Week 23 saw me shoot my 41st and 42nd rolls through the 16th different camera of the project. The subject matter was the Great Central Railway’s World War Two weekend.
The GCR is the UK’s only two-way, preserved steam railway and runs between Leicester and Loughborough. Despite living nearby until a couple of months ago, I never really took pictures there before this year, but the nature of the place seems to lend itself to using old cameras there (as I did with a Lubitel in week 4, and my Nikon F2A in week 5).
Once a year it hosts a World War Two reenactment weekend. Each station along the line has a different country’s forces camped out for the weekend with the Americans in Quorn, and the Germans in Rothley etc. The people involved seem to take it very seriously with perfect period outfits, weapons and vehicles. There are women and children in 1940’s clothing (and hairstyles) oh, and some steam locomotives too.
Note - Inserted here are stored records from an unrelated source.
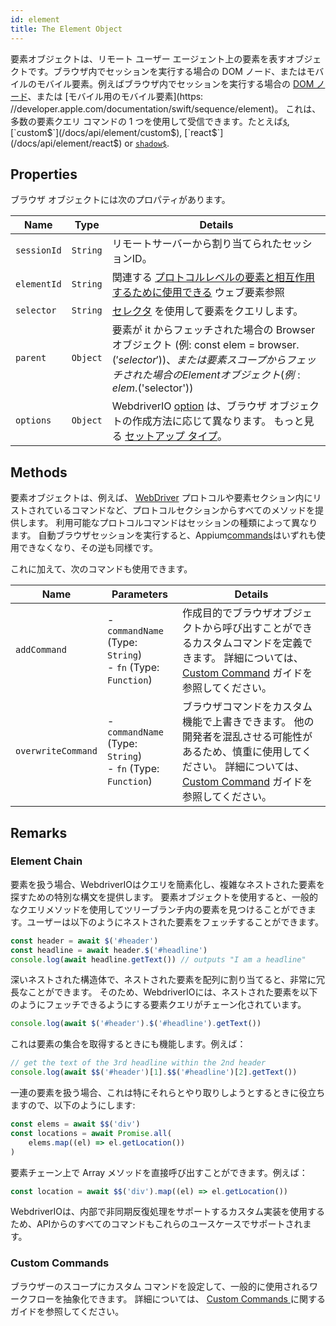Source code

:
 ```yaml
---
id: element
title: The Element Object
---
```


要素オブジェクトは、リモート ユーザー エージェント上の要素を表すオブジェクトです。ブラウザ内でセッションを実行する場合の DOM ノード、またはモバイルのモバイル要素。例えばブラウザ内でセッションを実行する場合の [DOM ノード](https://developer.mozilla.org/en-US/docs/Web/API/Element)、または [モバイル用のモバイル要素](https: //developer.apple.com/documentation/swift/sequence/element)。 これは、多数の要素クエリ コマンドの 1 つを使用して受信できます。たとえば[`$`](/docs/api/element/$), [`custom$`](/docs/api/element/custom$), [`react$`](/docs/api/element/react$) or [`shadow$`](/docs/api/element/shadow$).

## Properties

ブラウザ オブジェクトには次のプロパティがあります。

| Name        | Type     | Details                                                                                                                                 |
| ----------- | -------- | --------------------------------------------------------------------------------------------------------------------------------------- |
| `sessionId` | `String` | リモートサーバーから割り当てられたセッションID。                                                                                                               |
| `elementId` | `String` | 関連する [プロトコルレベルの要素と相互作用するために使用できる](https://w3c.github.io/webdriver/#elements) ウェブ要素参照                                                    |
| `selector`  | `String` | [セレクタ](/docs/selectors) を使用して要素をクエリします。                                                                                                 |
| `parent`    | `Object` | 要素が it からフェッチされた場合の Browser オブジェクト (例: const elem = browser.$('selector'))、または要素スコープからフェッチされた場合の Element オブジェクト (例: elem.$('selector')) |
| `options`   | `Object` | WebdriverIO [option](/docs/configuration) は、ブラウザ オブジェクトの作成方法に応じて異なります。 もっと見る [セットアップ タイプ](/docs/setuptypes)。                            |

## Methods

要素オブジェクトは、例えば、 [WebDriver](/docs/api/webdriver) プロトコルや要素セクション内にリストされているコマンドなど、プロトコルセクションからすべてのメソッドを提供します。 利用可能なプロトコルコマンドはセッションの種類によって異なります。 自動ブラウザセッションを実行すると、Appium[commands](/docs/api/appium)はいずれも使用できなくなり、その逆も同様です。

これに加えて、次のコマンドも使用できます。

| Name               | Parameters                                                            | Details                                                                                                                                             |
| ------------------ | --------------------------------------------------------------------- | --------------------------------------------------------------------------------------------------------------------------------------------------- |
| `addCommand`       | - `commandName` (Type: `String`)<br />- `fn` (Type: `Function`) | 作成目的でブラウザオブジェクトから呼び出すことができるカスタムコマンドを定義できます。 詳細については、 [Custom Command](/docs/customcommands) ガイドを参照してください。                                           |
| `overwriteCommand` | - `commandName` (Type: `String`)<br />- `fn` (Type: `Function`) | ブラウザコマンドをカスタム機能で上書きできます。 他の開発者を混乱させる可能性があるため、慎重に使用してください。 詳細については、 [Custom Command](/docs/customcommands#overwriting-native-commands) ガイドを参照してください。 |

## Remarks

### Element Chain

要素を扱う場合、WebdriverIOはクエリを簡素化し、複雑なネストされた要素を探すための特別な構文を提供します。 要素オブジェクトを使用すると、一般的なクエリメソッドを使用してツリーブランチ内の要素を見つけることができます。ユーザーは以下のようにネストされた要素をフェッチすることができます。

```js
const header = await $('#header')
const headline = await header.$('#headline')
console.log(await headline.getText()) // outputs "I am a headline"
```

深いネストされた構造体で、ネストされた要素を配列に割り当てると、非常に冗長なことができます。 そのため、WebdriverIOには、ネストされた要素を以下のようにフェッチできるようにする要素クエリがチェーン化されています。

```js
console.log(await $('#header').$('#headline').getText())
```

これは要素の集合を取得するときにも機能します。例えば：

```js
// get the text of the 3rd headline within the 2nd header
console.log(await $$('#header')[1].$$('#headline')[2].getText())
```

一連の要素を扱う場合、これは特にそれらとやり取りしようとするときに役立ちますので、以下のようにします:

```js
const elems = await $$('div')
const locations = await Promise.all(
    elems.map((el) => el.getLocation())
)
```

要素チェーン上で Array メソッドを直接呼び出すことができます。例えば：

```js
const location = await $$('div').map((el) => el.getLocation())
```

WebdriverIOは、内部で非同期反復処理をサポートするカスタム実装を使用するため、APIからのすべてのコマンドもこれらのユースケースでサポートされます。

### Custom Commands

ブラウザーのスコープにカスタム コマンドを設定して、一般的に使用されるワークフローを抽象化できます。 詳細については、 [ Custom Commands ](/docs/customcommands#adding-custom-commands) に関するガイドを参照してください。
As usual, despite the event having been on the calendar for a month, I didn’t actually make it to Rothley station until late on Sunday afternoon, about 30 minutes before the three days of action came to an end. While that meant was that I may not have been close to the German camp being overrun by heroic Americans (I heard the shooting and explosions), I did catch the troops in their downtime in the immediate aftermath, as they began to plan their trips back home.
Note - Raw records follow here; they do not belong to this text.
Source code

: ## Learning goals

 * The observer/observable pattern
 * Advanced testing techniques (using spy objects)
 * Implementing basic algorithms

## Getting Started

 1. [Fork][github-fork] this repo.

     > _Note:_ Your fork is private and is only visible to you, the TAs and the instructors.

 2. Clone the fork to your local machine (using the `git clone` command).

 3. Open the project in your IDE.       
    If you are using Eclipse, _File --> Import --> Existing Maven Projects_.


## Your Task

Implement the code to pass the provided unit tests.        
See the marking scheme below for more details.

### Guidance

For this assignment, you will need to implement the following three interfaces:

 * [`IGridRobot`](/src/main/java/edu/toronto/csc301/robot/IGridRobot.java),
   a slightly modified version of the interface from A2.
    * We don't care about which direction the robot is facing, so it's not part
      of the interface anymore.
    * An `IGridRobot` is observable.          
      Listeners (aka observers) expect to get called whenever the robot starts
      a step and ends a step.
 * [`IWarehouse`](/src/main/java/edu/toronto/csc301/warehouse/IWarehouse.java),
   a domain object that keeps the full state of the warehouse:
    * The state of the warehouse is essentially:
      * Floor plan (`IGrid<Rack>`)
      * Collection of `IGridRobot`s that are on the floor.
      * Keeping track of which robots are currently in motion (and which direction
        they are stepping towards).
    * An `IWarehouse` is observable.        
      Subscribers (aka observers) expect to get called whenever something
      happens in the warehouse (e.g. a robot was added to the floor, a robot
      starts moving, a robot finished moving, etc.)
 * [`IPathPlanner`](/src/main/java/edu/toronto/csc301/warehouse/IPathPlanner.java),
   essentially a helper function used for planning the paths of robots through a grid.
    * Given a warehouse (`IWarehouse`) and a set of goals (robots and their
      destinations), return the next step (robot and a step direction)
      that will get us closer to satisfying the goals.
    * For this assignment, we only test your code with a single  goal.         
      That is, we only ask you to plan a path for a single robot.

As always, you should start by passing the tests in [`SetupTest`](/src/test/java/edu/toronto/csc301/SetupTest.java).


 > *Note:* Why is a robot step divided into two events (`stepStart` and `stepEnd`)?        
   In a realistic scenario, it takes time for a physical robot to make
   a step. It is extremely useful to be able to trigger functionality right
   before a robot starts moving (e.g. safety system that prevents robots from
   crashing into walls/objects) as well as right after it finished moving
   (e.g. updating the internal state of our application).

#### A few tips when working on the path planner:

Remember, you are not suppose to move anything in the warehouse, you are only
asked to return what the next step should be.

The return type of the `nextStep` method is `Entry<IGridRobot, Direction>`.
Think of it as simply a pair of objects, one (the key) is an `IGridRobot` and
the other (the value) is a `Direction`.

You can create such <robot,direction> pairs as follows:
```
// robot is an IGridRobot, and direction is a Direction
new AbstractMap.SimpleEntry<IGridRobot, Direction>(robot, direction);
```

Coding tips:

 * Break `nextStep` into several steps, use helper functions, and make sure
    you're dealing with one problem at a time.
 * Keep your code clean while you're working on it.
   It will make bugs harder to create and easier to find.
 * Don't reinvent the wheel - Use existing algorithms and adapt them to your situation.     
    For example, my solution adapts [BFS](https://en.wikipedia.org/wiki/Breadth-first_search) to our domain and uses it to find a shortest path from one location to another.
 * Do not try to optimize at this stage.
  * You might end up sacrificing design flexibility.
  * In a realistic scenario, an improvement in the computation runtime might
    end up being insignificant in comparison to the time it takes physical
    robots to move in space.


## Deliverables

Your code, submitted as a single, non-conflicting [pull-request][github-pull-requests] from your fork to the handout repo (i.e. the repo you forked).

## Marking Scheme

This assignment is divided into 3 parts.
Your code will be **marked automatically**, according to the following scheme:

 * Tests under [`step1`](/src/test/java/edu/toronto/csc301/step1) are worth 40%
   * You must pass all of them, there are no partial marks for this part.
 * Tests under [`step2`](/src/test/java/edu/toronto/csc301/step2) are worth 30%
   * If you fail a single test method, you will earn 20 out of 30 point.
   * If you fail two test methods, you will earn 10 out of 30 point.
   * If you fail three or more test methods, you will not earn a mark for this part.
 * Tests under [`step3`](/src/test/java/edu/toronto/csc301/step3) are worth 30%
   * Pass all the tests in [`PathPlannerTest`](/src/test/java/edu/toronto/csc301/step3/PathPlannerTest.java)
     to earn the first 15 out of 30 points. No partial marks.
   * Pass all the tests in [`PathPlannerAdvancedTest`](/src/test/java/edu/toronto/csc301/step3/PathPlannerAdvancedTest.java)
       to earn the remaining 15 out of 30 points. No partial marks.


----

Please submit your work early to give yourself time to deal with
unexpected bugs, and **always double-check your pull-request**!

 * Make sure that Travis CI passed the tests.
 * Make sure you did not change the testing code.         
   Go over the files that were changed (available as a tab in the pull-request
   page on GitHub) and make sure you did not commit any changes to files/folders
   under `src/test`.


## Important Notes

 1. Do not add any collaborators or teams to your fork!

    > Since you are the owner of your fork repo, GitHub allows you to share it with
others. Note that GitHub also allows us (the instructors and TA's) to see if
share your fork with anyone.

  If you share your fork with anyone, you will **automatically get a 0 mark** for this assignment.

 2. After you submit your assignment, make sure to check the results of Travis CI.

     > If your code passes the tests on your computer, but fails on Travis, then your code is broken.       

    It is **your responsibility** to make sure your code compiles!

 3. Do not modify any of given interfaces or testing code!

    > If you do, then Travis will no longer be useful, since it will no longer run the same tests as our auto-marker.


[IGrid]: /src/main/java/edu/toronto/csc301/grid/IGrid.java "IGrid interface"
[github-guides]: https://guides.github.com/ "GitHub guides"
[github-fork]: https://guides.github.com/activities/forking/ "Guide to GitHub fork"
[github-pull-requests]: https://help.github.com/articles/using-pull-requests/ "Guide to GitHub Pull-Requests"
(Click on the smaller pictures to see them full screen)
The Conquering Americans.
The German Camp.
I tried hard to keep modernity out of the pictures, hoping that they’d look like they were shot in the ’40s. They don’t of course, but I do quite like the results, especially of the guys in the Jeeps. I just wish that I’d guessed the exposure a little better so that I’d got a bit more detail in the shadows.
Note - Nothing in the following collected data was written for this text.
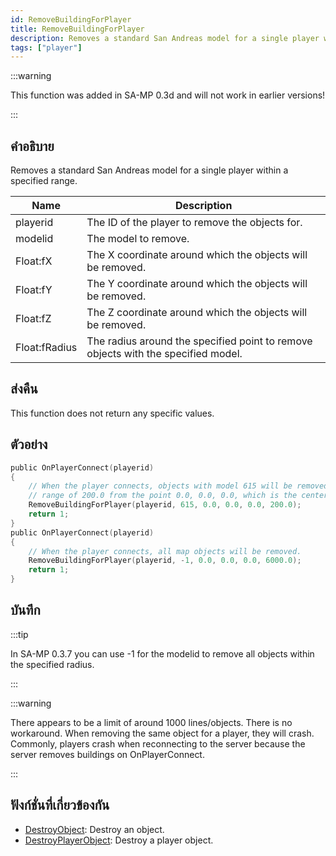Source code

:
```yaml
---
id: RemoveBuildingForPlayer
title: RemoveBuildingForPlayer
description: Removes a standard San Andreas model for a single player within a specified range.
tags: ["player"]
---
```


:::warning

This function was added in SA-MP 0.3d and will not work in earlier versions!

:::

## คำอธิบาย

Removes a standard San Andreas model for a single player within a specified range.

| Name          | Description                                                                       |
| ------------- | --------------------------------------------------------------------------------- |
| playerid      | The ID of the player to remove the objects for.                                   |
| modelid       | The model to remove.                                                              |
| Float:fX      | The X coordinate around which the objects will be removed.                        |
| Float:fY      | The Y coordinate around which the objects will be removed.                        |
| Float:fZ      | The Z coordinate around which the objects will be removed.                        |
| Float:fRadius | The radius around the specified point to remove objects with the specified model. |

## ส่งคืน

This function does not return any specific values.

## ตัวอย่าง

```c
public OnPlayerConnect(playerid)
{
    // When the player connects, objects with model 615 will be removed within a
    // range of 200.0 from the point 0.0, 0.0, 0.0, which is the center of San Andreas.
    RemoveBuildingForPlayer(playerid, 615, 0.0, 0.0, 0.0, 200.0);
    return 1;
}
public OnPlayerConnect(playerid)
{
    // When the player connects, all map objects will be removed.
    RemoveBuildingForPlayer(playerid, -1, 0.0, 0.0, 0.0, 6000.0);
    return 1;
}
```

## บันทึก

:::tip

In SA-MP 0.3.7 you can use -1 for the modelid to remove all objects within the specified radius.

:::

:::warning

There appears to be a limit of around 1000 lines/objects. There is no workaround. When removing the same object for a player, they will crash. Commonly, players crash when reconnecting to the server because the server removes buildings on OnPlayerConnect.

:::

## ฟังก์ชั่นที่เกี่ยวข้องกัน

- [DestroyObject](../functions/DestroyObject.md): Destroy an object.
- [DestroyPlayerObject](../functions/DestroyPlayerObject.md): Destroy a player object.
The Fujica proved its awesomeness once again. The huge negatives render massive resolution (don’t worry, I shrunk them before uploading) and are like see-through postcards. The reason I don’t shoot it more often though is the 8 shots per film; it gets expensive…
I used my Fujica GW690ii and more Fujifilm Neopan Across, processed the films at home in Ilfotec HC and scanned the results on an aging Epson v500. As usual, I guessed the exposures and got them wrong, particularly the shots of the ‘Americans’ under the trees.